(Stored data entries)
_ _ _

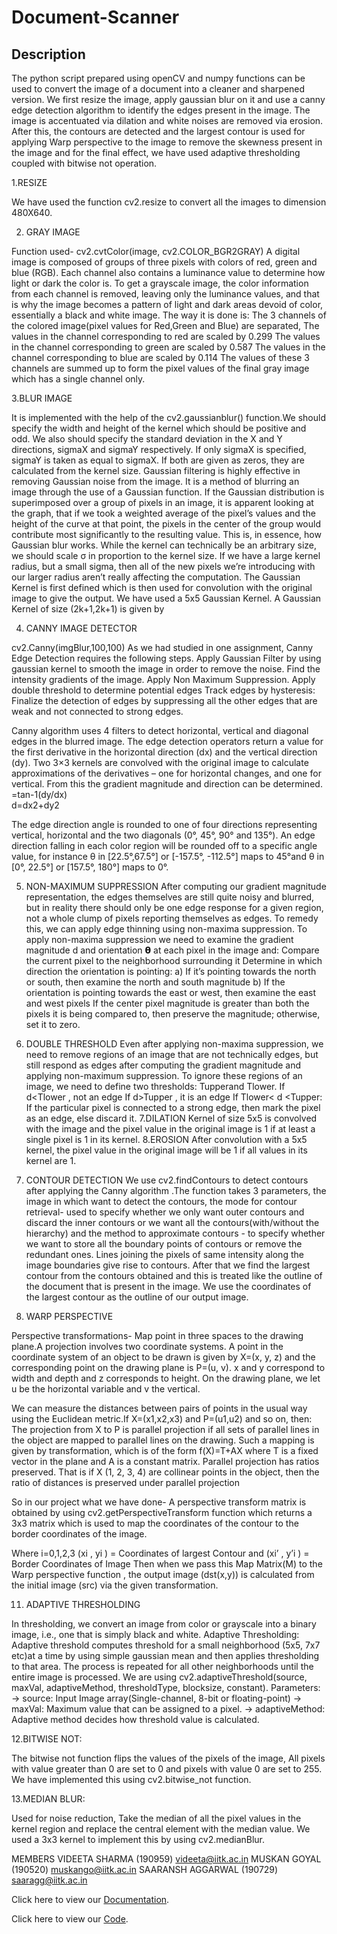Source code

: # Document-Scanner

## Description

The python script prepared using openCV and numpy functions can be used to convert the image of a document into a cleaner and sharpened version.
We first resize the image, apply gaussian blur on it and use a canny edge detection algorithm to identify the edges present in the image. The image is accentuated via dilation and white noises are removed via erosion. After this, the contours are detected and the largest contour is used for applying Warp perspective to the image to remove the skewness present in the image and for the final effect, we have used adaptive thresholding coupled with bitwise not operation.

1.RESIZE

We have used the function cv2.resize to convert all the images to dimension 480X640.

2. GRAY IMAGE

Function used- cv2.cvtColor(image, cv2.COLOR_BGR2GRAY)
A digital image is composed of groups of three pixels with colors of red, green and blue (RGB). Each channel also contains a luminance value to determine how light or dark the color is. To get a grayscale image, the color information from each channel is removed, leaving only the luminance values, and that is why the image becomes a pattern of light and dark areas devoid of color, essentially a black and white image. 
The way it is done is: The 3 channels of the colored image(pixel values for Red,Green and Blue) are separated, 
The values in the channel corresponding to red are scaled by 0.299
The values in the channel corresponding to green are scaled by 0.587
The values in the channel corresponding to blue are scaled by 0.114
The values of these 3 channels are summed up to form the pixel values of the final gray image which has a single channel only.


3.BLUR IMAGE

It is implemented with the help of the cv2.gaussianblur() function.We should specify the width and height of the kernel which should be positive and odd. We also should specify the standard deviation in the X and Y directions, sigmaX and sigmaY respectively. If only sigmaX is specified, sigmaY is taken as equal to sigmaX. If both are given as zeros, they are calculated from the kernel size. Gaussian filtering is highly effective in removing Gaussian noise from the image.
It is a method of blurring an image through the use of a Gaussian function. 
If the Gaussian distribution is superimposed over a group of pixels in an image, it is apparent looking at the graph, that if we took a weighted average of the pixel’s values and the height of the curve at that point, the pixels in the center of the group would contribute most significantly to the resulting value. This is, in essence, how Gaussian blur works. While the kernel can technically be an arbitrary size, we should scale σ in proportion to the kernel size. If we have a large kernel radius, but a small sigma, then all of the new pixels we’re introducing with our larger radius aren’t really affecting the computation.
The Gaussian Kernel is first defined which is then used for convolution with the original image to give the output. We have used a 5x5 Gaussian Kernel.
A Gaussian Kernel of size (2k+1,2k+1) is given by 



4. CANNY IMAGE DETECTOR

cv2.Canny(imgBlur,100,100)
As we had studied in one assignment, Canny Edge Detection requires the following steps.
Apply Gaussian Filter by using gaussian kernel to smooth the image in order to remove the noise.
Find the intensity gradients of the image.
Apply Non Maximum Suppression.
Apply double threshold to determine potential edges
Track edges by hysteresis: Finalize the detection of edges by suppressing all the other edges that are weak and not connected to strong edges.
 
Canny algorithm uses 4 filters to detect horizontal, vertical and diagonal edges in the blurred image. The edge detection operators return a value for the first derivative in the horizontal direction (dx) and the vertical direction (dy). 
Two 3×3 kernels are convolved with the original image to calculate approximations of the derivatives – one for horizontal changes, and one for vertical. From this the  gradient magnitude and direction can be determined.
=tan-1(dy/dx)  
  d=dx2+dy2
 
The edge direction angle is rounded to one of four directions representing vertical, horizontal and the two diagonals (0°, 45°, 90° and 135°). 
An edge direction falling in each color region will be rounded off to a specific angle value, for instance θ in [22.5°,67.5°] or [-157.5°, -112.5°] maps to 45°and θ in [0°, 22.5°] or [157.5°, 180°] maps to 0°.
 
 
 
5. NON-MAXIMUM SUPPRESSION
After computing our gradient magnitude representation, the edges themselves are still quite noisy and blurred, but in reality there should only be one edge response for a given region, not a whole clump of pixels reporting themselves as edges.
To remedy this, we can apply edge thinning using non-maxima suppression. To apply non-maxima suppression we need to examine the gradient magnitude d and orientation 𝝷 at each pixel in the image and:
Compare the current pixel to the neighborhood surrounding it
Determine in which direction the orientation is pointing:
 a) If it’s pointing towards the north or south, then examine the north and south  magnitude
b)  If the orientation is pointing towards the east or west, then examine the east and west pixels
If the center pixel magnitude is greater than both the pixels it is being compared to, then preserve the magnitude; otherwise, set it to zero.
 
6. DOUBLE THRESHOLD
Even after applying non-maxima suppression, we need to remove regions of an image that are not technically edges, but still respond as edges after computing the gradient magnitude and applying non-maximum suppression.
To ignore these regions of an image, we need to define two thresholds: Tupperand Tlower.
If d<Tlower , not an edge
If  d>Tupper , it is an edge
If Tlower< d <Tupper: If the particular pixel is connected to a strong edge, then mark the pixel as an edge, else discard it.
7.DILATION
Kernel of size 5x5 is convolved with the image and the pixel value in the original image is 1 if at least a single pixel is 1 in its kernel.
8.EROSION
After convolution with a 5x5 kernel, the pixel value in the original image will be 1 if all values in its kernel are 1.   
9. CONTOUR DETECTION
We use cv2.findContours to detect contours after applying the Canny algorithm .The function takes 3 parameters, the image in which  want to detect the contours, the mode for contour retrieval- used to specify whether we only want outer contours and discard the inner contours or we want all the contours(with/without the hierarchy) and the method to approximate contours - to specify whether we want to store all the boundary points of contours or remove the redundant ones. Lines joining the pixels of same intensity along the image boundaries give rise to contours. 
After that we find the largest contour from the contours obtained and this is treated like the outline of the document that is present in the image. We use the coordinates of the largest contour as the outline of our output image.
10. WARP PERSPECTIVE

Perspective transformations- Map point in three spaces to the drawing plane.A projection involves two coordinate systems. A point in the coordinate system of an object to be drawn is given by X=(x, y, z) and the corresponding point on the drawing plane is P=(u, v).  x and y correspond to width and depth and z corresponds to height. On the drawing plane, we let u be the horizontal variable and v the vertical.

We can measure the distances between pairs of points in the usual way using the Euclidean metric.If  X=(x1,x2,x3) and P=(u1,u2) and so on, then:
The projection from X to P is  parallel projection if all sets of parallel lines in the object are mapped to parallel lines on the drawing. Such a mapping is given by transformation, which is of the form f(X)=T+AX where T is a fixed vector in the plane and A is a constant matrix. Parallel projection has ratios  preserved. That is if X (1, 2, 3, 4) are collinear points in the object, then the ratio of distances is preserved under parallel projection

So in our project what we have done- A perspective transform matrix is obtained by using cv2.getPerspectiveTransform function which returns a 3x3 matrix which is used to map the coordinates of the contour to the border coordinates of the image.

Where i=0,1,2,3 
(xi , yi ) = Coordinates of largest Contour and (xi’ , y’i ) = Border Coordinates of Image
Then when we pass this Map Matrix(M) to the Warp perspective function , the output image (dst(x,y)) is calculated from the initial image (src) via the given transformation.



11. ADAPTIVE THRESHOLDING

In thresholding, we convert an image from color or grayscale into a binary image, i.e., one that is simply black and white.
Adaptive Thresholding: Adaptive threshold computes threshold for a small neighborhood (5x5, 7x7 etc)at a time by using simple gaussian mean and then applies thresholding to that area. The process is repeated for all other neighborhoods until the entire image is processed. 
We are using cv2.adaptiveThreshold(source, maxVal, adaptiveMethod, thresholdType, blocksize, constant).
Parameters:
-> source: Input Image array(Single-channel, 8-bit or floating-point)
-> maxVal: Maximum value that can be assigned to a pixel.
-> adaptiveMethod: Adaptive method decides how threshold value is calculated.


12.BITWISE NOT:

The bitwise not function flips the values of the pixels of the image, All pixels with value greater than 0 are set to 0 and pixels with value 0 are set to 255. We have implemented this using cv2.bitwise_not function.

13.MEDIAN BLUR:

Used for noise reduction, Take the median of all the pixel values in the kernel region and replace the central element with the median value. We used a 3x3 kernel to implement this by using cv2.medianBlur.



MEMBERS
VIDEETA SHARMA                          (190959)  videeta@iitk.ac.in
MUSKAN GOYAL                              (190520)  muskango@iitk.ac.in
SAARANSH AGGARWAL                (190729)  saaragg@iitk.ac.in


Click here to view our [Documentation](https://github.com/videetas/Document-Scanner/blob/main/Documentation.pdf).


Click here to view our [Code](https://github.com/videetas/Document-Scanner/blob/main/DocumentScanner.ipynb).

_ _ _

* **What the task asks**
Among the lines of the entries, count those containing the string "constant" and give only the number.

* **Output of the task**
2